In quelle lettere lo scrittore non aveva dismesso il piglio entusiasta delle missive giovanili. 
«In molte corrispondenze tra autori e case editrici, è facile trovare questioni di visibilità, di compensi, di manovre su premi letterari, di circumnavigazioni del proprio ego. Rigoni invece parla di boschi e di urogalli, del suo altipiano aggredito dalla speculazione edilizia e dalle esercitazioni militari, di manoscritti ingiustamente respinti dagli editori, come quelli di Tina Merlin e di Dianella Selvatico Estense. Natura, etica e indignazione civile, interesse per scritti altrui: la corrispondenza di un uomo libero e appassionato, con un discreto senso dell’ironia». 

La nota Biografica
Mario Rigoni nacque ad Asiago, sull’altopiano dei Sette Comuni, in provincia di Vicenza, il 1º novembre 1921: dal matrimonio di Giovanni Battista Rigoni e Annetta Vescovi, videro la luce sette fratelli e una sorella, che trascorsero gli anni dell’infanzia immersi nell’ambiente dell’altopiano, dove la famiglia commerciava con i malgari. Il giovane Mario raggiunse il diploma di terzo avviamento per poi dedicarsi al lavoro nella bottega di famiglia, prima dell’arruolamento, nel 1938, presso la Scuola centrale militare di alpinismo: sarà alpino nella divisione Tridentina, partecipando alle operazioni lungo il confine con la Francia al tempo dell’ingresso in guerra dell’Italia nel 1940 alleata della Germania, per spostarsi lungo il fronte greco-albanese e in Russia, prima nel gennaio poi nel luglio del 1942. 

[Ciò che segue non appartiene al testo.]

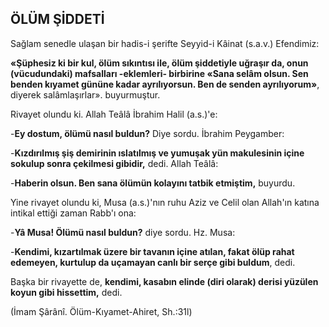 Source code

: ## ÖLÜM ŞİDDETİ

Sağlam senedle ulaşan bir hadis-i şerifte Seyyid-i Kâinat (s.a.v.) Efendimiz:

**«Şüphesiz ki bir kul, ölüm sıkıntısı ile, ölüm şiddetiyle uğraşır da, onun (vücudundaki) mafsalları -eklemleri- birbirine «Sana selâm ol­sun. Sen benden kıyamet gününe kadar ayrılıyorsun. Ben de senden ayrılıyorum»**, diyerek salâmlaşırlar». buyurmuştur.

Rivayet olundu ki. Allah Teâlâ İbrahim Ha­lil (a.s.)'e:

-**Ey dostum, ölümü nasıl buldun?** Diye sordu. İbrahim Peygamber:

-**Kızdırılmış şiş demirinin ıslatılmış ve yu­muşak yün makulesinin içine sokulup sonra çekilmesi gibidir,** dedi. Allah Teâlâ:

-**Haberin olsun. Ben sana ölümün kolayı­nı tatbik etmiştim,** buyurdu.

Yine rivayet olundu ki, Musa (a.s.)'nın ruhu Aziz ve Celil olan Allah'ın katına intikal ettiği zaman Rabb'ı ona:

-**Yâ Musa! Ölümü nasıl buldun?** diye sor­du. Hz. Musa:

-**Kendimi, kızartılmak üzere bir tavanın içine atılan, fakat ölüp rahat edemeyen, kurtulup da uçamayan canlı bir serçe gibi buldum**, dedi.

Başka bir rivayette de, **kendimi, kasabın elinde (diri olarak) derisi yüzülen koyun gibi hissettim,** dedi.

(İmam Şârânî. Ölüm-Kıyamet-Ahiret, Sh.:31l)

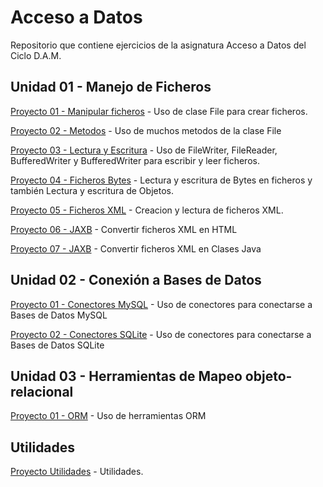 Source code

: # Acceso a Datos

Repositorio que contiene ejercicios de la asignatura Acceso a Datos del Ciclo D.A.M.

## Unidad 01 - Manejo de Ficheros

[Proyecto 01 - Manipular ficheros](https://github.com/oscarcillo/AccesoDatos/tree/master/src/UD01_P01_Manipular) - Uso de clase File para crear ficheros.

[Proyecto 02 - Metodos](https://github.com/oscarcillo/AccesoDatos/tree/master/src/UD01_P02_Metodos) - Uso de muchos metodos de la clase File

[Proyecto 03 - Lectura y Escritura](https://github.com/oscarcillo/AccesoDatos/tree/master/src/UD01_P03_lectura_escritura) - Uso de FileWriter, FileReader, BufferedWriter y BufferedWriter para escribir y leer ficheros.

[Proyecto 04 - Ficheros Bytes](https://github.com/oscarcillo/AccesoDatos/tree/master/src/UD01_P04_FicherosBytes) - Lectura y escritura de Bytes en ficheros y también Lectura y escritura de Objetos.

[Proyecto 05 - Ficheros XML](https://github.com/oscarcillo/AccesoDatos/tree/master/src/UD01_P05_FicherosXML) - Creacion y lectura de ficheros XML.

[Proyecto 06 - JAXB](https://github.com/oscarcillo/AccesoDatos/tree/master/src/UD01_P06_JAXB) - Convertir ficheros XML en HTML

[Proyecto 07 - JAXB](https://github.com/oscarcillo/AccesoDatos/tree/master/src/UD01_P07_JAXB_mapear_xml_clase) - Convertir ficheros XML en Clases Java

## Unidad 02 - Conexión a Bases de Datos

[Proyecto 01 - Conectores MySQL](https://github.com/oscarcillo/AccesoDatos/tree/master/src/UD02_P01_Conectores_MySQL) - Uso de conectores para conectarse a Bases de Datos MySQL

[Proyecto 02 - Conectores SQLite](https://github.com/oscarcillo/AccesoDatos/tree/master/src/UD02_P02_ConectoresSQLite) - Uso de conectores para conectarse a Bases de Datos SQLite

## Unidad 03 - Herramientas de Mapeo objeto-relacional

[Proyecto 01 - ORM](https://github.com/oscarcillo/AccesoDatos/tree/master/src/UD02_P01_Conectores_MySQL) - Uso de herramientas ORM

## Utilidades

[Proyecto Utilidades](https://github.com/oscarcillo/AccesoDatos/tree/master/src/Utilidades) - Utilidades.



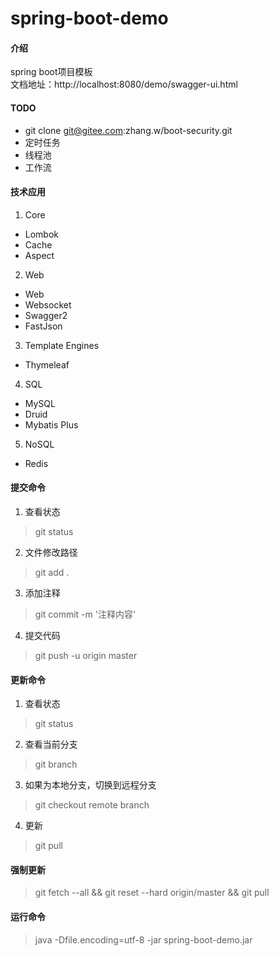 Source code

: # spring-boot-demo

#### 介绍
spring boot项目模板<br>
文档地址：http://localhost:8080/demo/swagger-ui.html

#### TODO
* git clone git@gitee.com:zhang.w/boot-security.git
* 定时任务
* 线程池
* 工作流

#### 技术应用
1. Core
* Lombok
* Cache
* Aspect
2. Web
* Web
* Websocket
* Swagger2
* FastJson
3. Template Engines
* Thymeleaf
4. SQL
* MySQL
* Druid
* Mybatis Plus
5. NoSQL
* Redis

#### 提交命令
1. 查看状态
>git status
2. 文件修改路径
>git add .
3. 添加注释
>git commit -m '注释内容'
4. 提交代码
>git push -u origin master

#### 更新命令
1. 查看状态
>git status
2. 查看当前分支
>git branch
3. 如果为本地分支，切换到远程分支
>git checkout remote branch
4. 更新
>git pull

#### 强制更新
>git fetch --all && git reset --hard origin/master && git pull

#### 运行命令
>java -Dfile.encoding=utf-8 -jar spring-boot-demo.jar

Le illusioni giovanili di Rigoni cadranno durante la disfatta e la ritirata degli alpini dalla Russia, ove erano rimasti abbandonati nella “sacca” sul fiume Don, privi di copertura aerea, di istruzioni e di comandanti, soggetti ai ripetuti attacchi dell’esercito sovietico. Rigoni, da sergente, si sentì responsabile dei suoi uomini e si impegnò al massimo per riuscire a ripiegare con ordine e ricondurli in patria. Al rientro scoprì con rammarico che nessun giornale aveva parlato né dell'accaduto, né degli scontri e dei morti, anzi i reduci vennero quasi nascosti, per evitare che si sapesse della disastrosa campagna. 
Fatto prigioniero dai tedeschi dopo la firma dell'armistizio di Cassibile (3 settembre 1943), rifiutò di aderire alla Repubblica sociale di Mussolini e fu deportato come Imi in un campo di concentramento a Hohenstein (oggi Olsztynek), in Prussia orientale. Durante la prigionia tenne un diario dove annotava le sue esperienze in guerra e soltanto dopo la liberazione del campo durante l’avanzata dell’Armata Rossa verso il cuore della Germania, rientrò a casa a piedi attraversando le Alpi, dopo due anni di prigionia, il 5 maggio 1945. 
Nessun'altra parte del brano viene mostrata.